2. Wrong Use of Wildcards May De-Index Your Site
Wildcards, symbols like “*” and “$”, are a valid option to block out batches of URLs that you believe hold no value for the search engines. Most of the big search engine bots observe and obey by the use of it in the robots.txt file. Also it’s a good way to block access to some deep URLs without having to list them all in the robots file.
So in case you wish to block, lets say URLs that have the extension PDF, you could very well write out a line in your robots file with User-agent: googlebot
Disallow: /*.pdf$
The * wildcard represents all available links which end in .pdf, while the $ closes the extension. A $ wildcard at the end of the extension tells the bots that only URLs ending in pdf shouldn’t be crawled while any other URL containing “pdf” should be crawled (for example pdf.txt).
*Note: Like any other URL the robots.txt file is case-sensitive so take this into consideration when writing the file.
Other Use Cases for the Robots.txt
Since it’s first appearance, the robots.txt file has been found to have some other interesting uses by some webmasters. Let’s take a look at other useful ways someone could take advantage of the file.
1. Hire Awesome Geeks
Tripadvisor.com’s robotos.txt file has been turned into a hidden recruitment file. It’s an interesting way to filter out only the “geekiest” from the bunch, and finding exactly the right people for your company. Let’s face it, it is expected nowadays for people who are interested in your company to take extra time in learning about it, but people who even stalk for hidden messages in your robots.txt file are amazing.
2. Stop the Site from Being Hammered by Crawlers
Another use for the robots file is to stop those pesky crawlers from eating up all the bandwidth. The command line Crawl-delay can be useful if your website has lots of pages. For example if your website has about 1000 pages, a web crawler can crawl your whole site in several minutes. Placing the command line Crawl-delay: 30 will tell them to take it a bit easy, use less resources and you’ll have your website crawled in a couple of hours instead of few minutes.
We don’t really recommend this use since the Google doesn’t really take into consideration the crawl-delay command, since the Google Webmaster Tools has an in-built crawler speed tuning function. The uses for the Crawl-delay function work best for other bots like Ask, Yandex and Bing.

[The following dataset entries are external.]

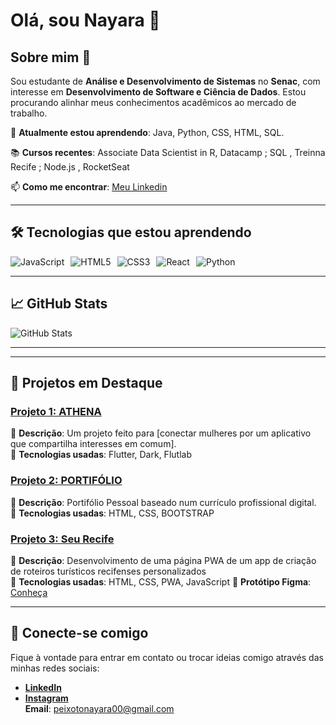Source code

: # Olá, sou Nayara 👋

## Sobre mim 🚀

Sou estudante de **Análise e Desenvolvimento de Sistemas** no **Senac**, com interesse em  **Desenvolvimento de Software e Ciência de Dados**. Estou procurando alinhar meus conhecimentos acadêmicos ao mercado de trabalho. 

🌱 **Atualmente estou aprendendo**: Java, Python, CSS, HTML, SQL. 

📚 **Cursos recentes**: Associate Data Scientist in R, Datacamp ; SQL , Treinna Recife ; Node.js , RocketSeat 

📫 **Como me encontrar**: [Meu Linkedin](www.linkedin.com/in/nayara-peixoto-64525b23b)

---

## 🛠️ Tecnologias que estou aprendendo

<div style="display: flex; flex-wrap: wrap; gap: 10px;">
    <img src="https://img.shields.io/badge/JavaScript-eeeeee?style=flat&logo=javascript" alt="JavaScript">
    <img src="https://img.shields.io/badge/HTML5-eeeeee?style=flat&logo=html5" alt="HTML5">
    <img src="https://img.shields.io/badge/CSS3-eeeeee?style=flat&logo=css3" alt="CSS3">
    <img src="https://img.shields.io/badge/React-eeeeee?style=flat&logo=react" alt="React">
    <img src="https://img.shields.io/badge/Python-eeeeee?style=flat&logo=python" alt="Python">
</div>

---

## 📈 GitHub Stats

![GitHub Stats](https://github-readme-stats.vercel.app/api?username=nayarape&show_icons=true&hide_title=true&count_private=true&hide=prs&theme=radical)

---

---

## 🚀 Projetos em Destaque

### [Projeto 1: ATHENA](link-do-repo)
🔹 **Descrição**: Um projeto feito para [conectar mulheres por um aplicativo que compartilha interesses em comum].  
🔹 **Tecnologias usadas**: Flutter, Dark, Flutlab

### [Projeto 2: PORTIFÓLIO](https://github.com/nayarape/curriculoatualizado.git)
🔹 **Descrição**: Portifólio Pessoal baseado num currículo profissional digital.  
🔹 **Tecnologias usadas**: HTML, CSS, BOOTSTRAP

### [Projeto 3: Seu Recife](https://github.com/nayarape/ProjetoPwa.git)
🔹 **Descrição**: Desenvolvimento de uma página PWA de um app de criação de roteiros turísticos recifenses personalizados  
🔹 **Tecnologias usadas**: HTML, CSS, PWA, JavaScript
🔹 **Protótipo Figma**: [Conheça](https://www.figma.com/proto/siIKbw5lBtlhpBphOI4s5E/Seu-Recife?node-id=0-1&t=od87ZyRrgbMWvHVi-1)



---

## 💬 Conecte-se comigo

Fique à vontade para entrar em contato ou trocar ideias comigo através das minhas redes sociais:

- **[LinkedIn](www.linkedin.com/in/nayara-peixoto-64525b23b)**  
- **[Instagram](https://www.instagram.com/nayarape/)**  
**Email**: [peixotonayara00@gmail.com](mailto:peixotonayara00@gmail.com)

3. Disallow Confidential Information
To disallow confidential information is a bit of a double edged sword. It’s great not to allow Google access to confidential information and display it in snippets to people who you don’t want to have access to it. But, mainly because not all robots obey the robots.txt commands, some crawlers can still have access to it. Similarly, if a human with the wrong intents in mind, searches your robots.txt file, he will be able to quickly find the areas of the website which hold precious information. Our advice is to use it wisely and take extra care with the information you place there and remember that not only robots have access to the robots.txt file.
Conclusion
It’s a great case of “with great power, comes greater responsibility”, the power to guide the Googlebot with a well written robot file is a tempting one. As stated below the advantages of having a well written robots file are great, better crawl speed, no useless content for crawlers and even job recruitment posts. Just keep in mind that one little mistake can cause you a lot of harm. When making the robots file have a clear image of the path the robots take on your site, disallow them on certain portions of your website and don’t make the mistake of blocking important content areas. Also to remember is the fact that the robots.txt file is not a legal guardian, robots do not have to obey it, and some robots and crawlers don’t even bother to search for the file and just crawl your entire website.

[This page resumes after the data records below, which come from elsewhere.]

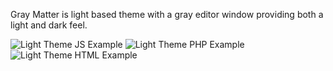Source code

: 
Gray Matter is light based theme with a gray editor window providing both a light and dark feel.

![Light Theme JS Example](https://i.imgur.com/l9pF9tY.png)
![Light Theme PHP Example](https://i.imgur.com/4IdOT9z.png)
![Light Theme HTML Example](https://i.imgur.com/tnZjKea.png)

And how stupid is the official comment:
Robots.txt is a crawl directive not an indexation directive. Robots.txt doesn’t block indexation of content.
and how correct you are on this one Richard. sorry for this mistake. changed it and gave you credit for it. 🙂 good it was easily solvable.
the correct one as stated on Google’s site is :
“You only need a robots.txt file if your site includes content that you don’t want Google or other search engines to index.”
https://support.google.com/webmasters/answer/6062608?hl=en
Much respect to you Razwan for handling such an arrogant and belligerent comment by Richard in a respectful and professional manner. It would be a miracle if we actually thought of correcting others in a good manner, but I guess hiding behind a computer screen makes it much easier to show our true selves.
Sure!
By the way, thank you both for contributing with this issue.
I love how you explain these complicated (at least for me) matters, Razvan.
I am adquiring knowledge thanks to you.
Thank you again 😉
Great write up, almost every client we take on with a large site has crazy restrictions added to their robots.txt and .htaccess, one of our first places to look when performing an site audit.
it gets tricky when the site is bigger. a small change can affect a lot 🙂
Configuring the robots.txt file is a technical thing. I’ve seen bloggers making mistakes while configuring and ended up losing all their rankings. Sometimes it takes weeks to get back up in the rankings. All bloggers and webmasters should be careful while editing the robots.txt file.
agree on that. should be treated with care.
Great post.
I’ve seen so many accidental problems over the years that I’ve built a tool (in beta) that tests for a slew of changes with SEO impact and generates alerts. Robots.txt, titles, meta robots, nofollow links, canonicals, 301s, 302s H1s. If you have some time, check it out. Would love to get your feedback … its SEORadar.com and in a free beta. It also creates an archive so you go back and examine your site over time.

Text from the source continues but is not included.